:: INSTRUCTIONS TO FOLLOW ::
Repeat every record exactly.

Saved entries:
###

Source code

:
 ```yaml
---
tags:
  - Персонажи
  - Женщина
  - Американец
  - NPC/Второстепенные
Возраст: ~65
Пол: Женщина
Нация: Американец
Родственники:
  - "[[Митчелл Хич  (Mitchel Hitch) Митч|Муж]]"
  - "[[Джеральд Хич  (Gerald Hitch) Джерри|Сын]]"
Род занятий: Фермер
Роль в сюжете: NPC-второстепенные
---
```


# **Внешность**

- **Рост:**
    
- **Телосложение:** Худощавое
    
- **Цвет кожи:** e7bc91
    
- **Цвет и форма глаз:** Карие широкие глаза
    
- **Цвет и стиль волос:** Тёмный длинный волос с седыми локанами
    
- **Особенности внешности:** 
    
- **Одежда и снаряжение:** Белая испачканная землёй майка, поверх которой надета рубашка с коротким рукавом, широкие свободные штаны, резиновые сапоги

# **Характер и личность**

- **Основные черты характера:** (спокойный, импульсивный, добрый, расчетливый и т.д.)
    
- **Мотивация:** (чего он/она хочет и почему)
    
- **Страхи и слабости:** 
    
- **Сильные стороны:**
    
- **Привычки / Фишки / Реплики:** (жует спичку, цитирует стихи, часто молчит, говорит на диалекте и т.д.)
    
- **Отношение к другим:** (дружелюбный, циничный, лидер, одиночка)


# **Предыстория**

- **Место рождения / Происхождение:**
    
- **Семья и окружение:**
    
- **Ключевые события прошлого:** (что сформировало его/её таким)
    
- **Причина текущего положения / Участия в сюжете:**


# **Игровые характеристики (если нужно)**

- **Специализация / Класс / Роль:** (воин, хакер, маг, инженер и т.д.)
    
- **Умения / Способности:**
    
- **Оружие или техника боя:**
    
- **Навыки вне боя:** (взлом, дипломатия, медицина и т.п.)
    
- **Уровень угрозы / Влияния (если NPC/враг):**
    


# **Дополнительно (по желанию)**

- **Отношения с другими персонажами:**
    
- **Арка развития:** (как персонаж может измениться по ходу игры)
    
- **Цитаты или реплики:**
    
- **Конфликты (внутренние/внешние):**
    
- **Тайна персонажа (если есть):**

###

:: SOLUTION ::
Source code

:
 ```yaml
---
tags:
  - Персонажи
  - Женщина
  - Американец
  - NPC/Второстепенные
Возраст: ~65
Пол: Женщина
Нация: Американец
Родственники:
  - "[[Митчелл Хич  (Mitchel Hitch) Митч|Муж]]"
  - "[[Джеральд Хич  (Gerald Hitch) Джерри|Сын]]"
Род занятий: Фермер
Роль в сюжете: NPC-второстепенные
---
```


# **Внешность**

- **Рост:**
    
- **Телосложение:** Худощавое
    
- **Цвет кожи:** e7bc91
    
- **Цвет и форма глаз:** Карие широкие глаза
    
- **Цвет и стиль волос:** Тёмный длинный волос с седыми локанами
    
- **Особенности внешности:** 
    
- **Одежда и снаряжение:** Белая испачканная землёй майка, поверх которой надета рубашка с коротким рукавом, широкие свободные штаны, резиновые сапоги

# **Характер и личность**

- **Основные черты характера:** (спокойный, импульсивный, добрый, расчетливый и т.д.)
    
- **Мотивация:** (чего он/она хочет и почему)
    
- **Страхи и слабости:** 
    
- **Сильные стороны:**
    
- **Привычки / Фишки / Реплики:** (жует спичку, цитирует стихи, часто молчит, говорит на диалекте и т.д.)
    
- **Отношение к другим:** (дружелюбный, циничный, лидер, одиночка)


# **Предыстория**

- **Место рождения / Происхождение:**
    
- **Семья и окружение:**
    
- **Ключевые события прошлого:** (что сформировало его/её таким)
    
- **Причина текущего положения / Участия в сюжете:**


# **Игровые характеристики (если нужно)**

- **Специализация / Класс / Роль:** (воин, хакер, маг, инженер и т.д.)
    
- **Умения / Способности:**
    
- **Оружие или техника боя:**
    
- **Навыки вне боя:** (взлом, дипломатия, медицина и т.п.)
    
- **Уровень угрозы / Влияния (если NPC/враг):**
    


# **Дополнительно (по желанию)**

- **Отношения с другими персонажами:**
    
- **Арка развития:** (как персонаж может измениться по ходу игры)
    
- **Цитаты или реплики:**
    
- **Конфликты (внутренние/внешние):**
    
- **Тайна персонажа (если есть):**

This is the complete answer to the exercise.